As president of Squash Engine, Nimick is a promoter of several high-profile squash tournaments, including September’s Oracle NetSuite Open in San Francisco and the J.P. Morgan Tournament of Champions. Those are two of the top 11 events annually on a squash circuit that includes approximately 45 world tour-level events for the top 150 international players.
It’s those two tournaments though that Nimick said help exemplify the sponsorship opportunity of such a small sport. U.S. Squash reports there are approximately 1.71 million squash players in the U.S. – up 66% since 2010 – but Nimick said the truly competitive players are more like 300,000. The median income of squash players is $300,000 with an average net worth of $1.5 million.
From a consumer standpoint, Nimick said there isn’t much opportunity for traditional sports sponsoring brands like Nike or Coca-Cola.
“Because the nature of the overall community is fairly modest, it is challenging for us to effectively move the sales needle,” Nimick said.
But because of the tight-knit community and high-income demographics that play the sport, the opportunity lies in business-to-business deals, Nimick said.

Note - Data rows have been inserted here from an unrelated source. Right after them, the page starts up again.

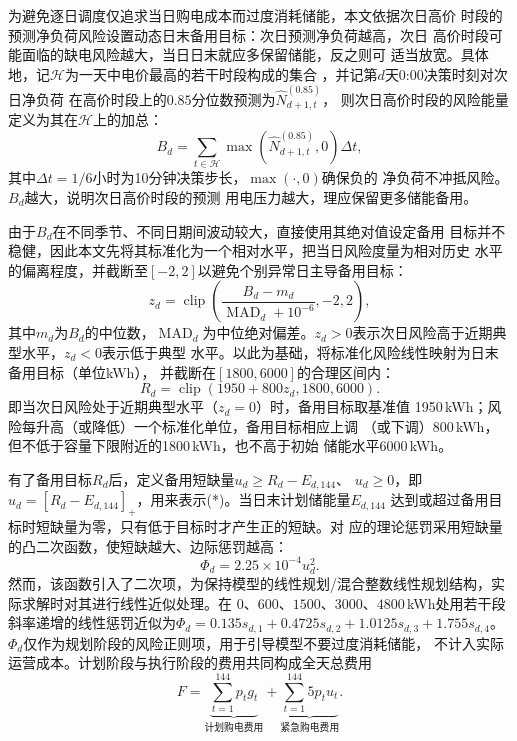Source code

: 为避免逐日调度仅追求当日购电成本而过度消耗储能，本文依据次日高价
时段的预测净负荷风险设置动态日末备用目标：次日预测净负荷越高，次日
高价时段可能面临的缺电风险越大，当日日末就应多保留储能，反之则可
适当放宽。具体地，记$\mathcal H$为一天中电价最高的若干时段构成的集合
，并记第$d$天0:00决策时刻对次日净负荷
在高价时段上的$0.85$分位数预测为$\widehat N_{d+1,t}^{(0.85)}$，
则次日高价时段的风险能量定义为其在$\mathcal H$上的加总：
\begin{equation}
B_d=\sum_{t\in\mathcal H}\max\left(\widehat N_{d+1,t}^{(0.85)},0\right)\Delta t,
\end{equation}
其中$\Delta t=1/6$小时为10分钟决策步长，$\max(\cdot,0)$确保负的
净负荷不冲抵风险。$B_d$越大，说明次日高价时段的预测
用电压力越大，理应保留更多储能备用。

由于$B_d$在不同季节、不同日期间波动较大，直接使用其绝对值设定备用
目标并不稳健，因此本文先将其标准化为一个相对水平，把当日风险度量为相对历史
水平的偏离程度，并截断至$[-2,2]$以避免个别异常日主导备用目标：
\begin{equation}
z_d=\operatorname{clip}\left(
\frac{B_d-m_d}{\operatorname{MAD}_d+10^{-6}},-2,2\right),
\end{equation}
其中$m_d$为$B_d$的中位数，$\operatorname{MAD}_d$为中位绝对偏差。$z_d>0$表示次日风险高于近期典型水平，$z_d<0$表示低于典型
水平。以此为基础，将标准化风险线性映射为日末备用目标（单位kWh），
并截断在$[1800,6000]$的合理区间内：
\begin{equation}
R_d=\operatorname{clip}(1950+800z_d,1800,6000).
\end{equation}
即当次日风险处于近期典型水平（$z_d=0$）时，备用目标取基准值
1950\,kWh；风险每升高（或降低）一个标准化单位，备用目标相应上调
（或下调）800\,kWh，但不低于容量下限附近的1800\,kWh，也不高于初始
储能水平6000\,kWh。

有了备用目标$R_d$后，定义备用短缺量$u_d\ge R_d-E_{d,144}$、
$u_d\ge0$，即$u_d=[R_d-E_{d,144}]_+$，用来表示(*)。当日末计划储能量$E_{d,144}$
达到或超过备用目标时短缺量为零，只有低于目标时才产生正的短缺。对
应的理论惩罚采用短缺量的凸二次函数，使短缺越大、边际惩罚越高：
\begin{equation}
\Phi_d=2.25\times10^{-4}u_d^2.
\end{equation}
然而，该函数引入了二次项，为保持模型的线性规划/混合整数线性规划结构，实际求解时对其进行线性近似处理。在
$0$、$600$、$1500$、$3000$、$4800$\,kWh处用若干段斜率递增的线性惩罚近似为$\Phi_d=0.135s_{d,1}+0.4725s_{d,2}+1.0125s_{d,3}+1.755s_{d,4}$。
$\Phi_d$仅作为规划阶段的风险正则项，用于引导模型不要过度消耗储能，
不计入实际运营成本。计划阶段与执行阶段的费用共同构成全天总费用
\begin{equation}
F=\underbrace{\sum_{t=1}^{144}p_tg_t}_{\text{计划购电费用}}+\underbrace{\sum_{t=1}^{144}5p_tu_t}_{\text{紧急购电费用}}.
\end{equation}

Other sponsors include Cisco Webex in San Francisco, NBC Universal in New York and Wall Street Journal at both tournaments.
The demographics for the sport include a lot of technology entrepreneurs and business executives, said Evan Goldberg, executive vice president of Oracle NetSuite, who also founded the youth program Squash on Track. Goldberg founded NetSuite, which first sponsored the San Francisco event in 2008 and was acquired by Oracle in 2016.

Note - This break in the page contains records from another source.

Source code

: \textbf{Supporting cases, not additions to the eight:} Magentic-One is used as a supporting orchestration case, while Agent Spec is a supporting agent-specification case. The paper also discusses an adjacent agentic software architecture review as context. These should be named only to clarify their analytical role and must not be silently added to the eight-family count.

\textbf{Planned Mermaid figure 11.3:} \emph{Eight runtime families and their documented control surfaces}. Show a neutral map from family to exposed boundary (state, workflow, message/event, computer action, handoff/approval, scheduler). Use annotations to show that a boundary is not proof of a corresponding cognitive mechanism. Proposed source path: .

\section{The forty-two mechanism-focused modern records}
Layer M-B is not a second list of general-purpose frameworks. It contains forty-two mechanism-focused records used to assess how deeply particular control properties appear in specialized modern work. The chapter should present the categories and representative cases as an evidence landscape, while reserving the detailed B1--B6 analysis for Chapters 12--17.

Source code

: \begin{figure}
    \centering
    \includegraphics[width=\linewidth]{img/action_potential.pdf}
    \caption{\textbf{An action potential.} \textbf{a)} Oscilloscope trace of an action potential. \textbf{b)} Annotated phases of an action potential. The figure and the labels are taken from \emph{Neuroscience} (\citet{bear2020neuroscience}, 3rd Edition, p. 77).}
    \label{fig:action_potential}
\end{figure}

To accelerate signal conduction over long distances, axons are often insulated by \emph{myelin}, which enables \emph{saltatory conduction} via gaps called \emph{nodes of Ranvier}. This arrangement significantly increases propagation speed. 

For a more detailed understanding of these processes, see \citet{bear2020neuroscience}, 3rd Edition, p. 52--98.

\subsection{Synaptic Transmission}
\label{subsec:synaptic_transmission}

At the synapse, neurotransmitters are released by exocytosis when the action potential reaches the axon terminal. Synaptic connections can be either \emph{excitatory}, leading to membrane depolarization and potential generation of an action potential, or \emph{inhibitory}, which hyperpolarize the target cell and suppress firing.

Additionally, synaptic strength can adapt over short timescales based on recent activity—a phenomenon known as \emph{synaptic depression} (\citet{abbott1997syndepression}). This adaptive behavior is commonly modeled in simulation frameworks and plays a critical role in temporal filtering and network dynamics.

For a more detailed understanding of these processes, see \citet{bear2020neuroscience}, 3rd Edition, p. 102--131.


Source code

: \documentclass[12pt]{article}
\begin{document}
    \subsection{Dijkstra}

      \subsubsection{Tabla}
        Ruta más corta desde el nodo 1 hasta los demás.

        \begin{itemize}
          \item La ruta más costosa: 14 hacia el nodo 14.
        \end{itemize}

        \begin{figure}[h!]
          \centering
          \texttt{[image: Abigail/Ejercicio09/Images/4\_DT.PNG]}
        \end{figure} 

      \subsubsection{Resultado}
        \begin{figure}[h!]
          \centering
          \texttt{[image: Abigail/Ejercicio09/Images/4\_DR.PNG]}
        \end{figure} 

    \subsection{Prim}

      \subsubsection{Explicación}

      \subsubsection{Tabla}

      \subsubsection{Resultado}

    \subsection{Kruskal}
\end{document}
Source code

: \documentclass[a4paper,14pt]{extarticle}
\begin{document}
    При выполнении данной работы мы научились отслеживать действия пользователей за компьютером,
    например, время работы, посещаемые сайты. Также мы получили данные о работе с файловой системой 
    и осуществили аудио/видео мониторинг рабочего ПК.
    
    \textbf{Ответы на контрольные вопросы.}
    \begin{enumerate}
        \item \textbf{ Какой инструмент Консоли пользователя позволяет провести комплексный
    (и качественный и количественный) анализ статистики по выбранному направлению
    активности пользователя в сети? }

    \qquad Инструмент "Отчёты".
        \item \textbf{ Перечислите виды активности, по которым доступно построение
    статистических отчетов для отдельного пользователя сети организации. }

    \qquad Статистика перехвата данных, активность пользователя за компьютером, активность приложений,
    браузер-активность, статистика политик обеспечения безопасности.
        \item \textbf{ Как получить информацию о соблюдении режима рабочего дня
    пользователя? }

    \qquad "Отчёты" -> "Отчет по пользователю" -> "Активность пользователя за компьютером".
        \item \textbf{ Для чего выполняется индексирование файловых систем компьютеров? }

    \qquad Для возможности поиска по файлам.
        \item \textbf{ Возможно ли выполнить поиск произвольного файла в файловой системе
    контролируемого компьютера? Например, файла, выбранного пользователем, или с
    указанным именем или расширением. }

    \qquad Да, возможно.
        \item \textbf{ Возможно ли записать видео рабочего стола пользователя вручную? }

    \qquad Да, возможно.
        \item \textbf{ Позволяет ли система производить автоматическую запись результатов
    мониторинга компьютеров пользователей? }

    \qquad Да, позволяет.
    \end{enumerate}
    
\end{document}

“Squash players run the gamut of a diverse group,” Goldberg said. “It’s the types that might be interested in Oracle’s products.”
Goldberg said the tight-knit community and relative small-scale of the tournaments offer the ability for spectators and athletes to interact and mingle without a high barrier of entry. An event like the Oracle NetSuite open might only have 600 live spectators, but Goldberg said the matches also broadcast on SquashTV to tens of thousands of enthusiast subscribers.
“The sponsors love the access to the players and the engaged audience,” Goldberg said.
Along with driving business-to-business deals, Nimick said the sponsors are heavily involved in the Squash and Educational Alliance initiatives, which includes about 20 after-school youth development programs across the country. The programs use squash as the health and wellness component while implementing other character development and educational aspects.
Goldberg said he believes the combined efforts of the after school programs are emblematic of trends in golf and tennis of expanding the reach of the sport – albeit at a much smaller scale.
“This movement is benefiting less-advantaged children, creating a backbone for what the sport is all about,” Nimick said.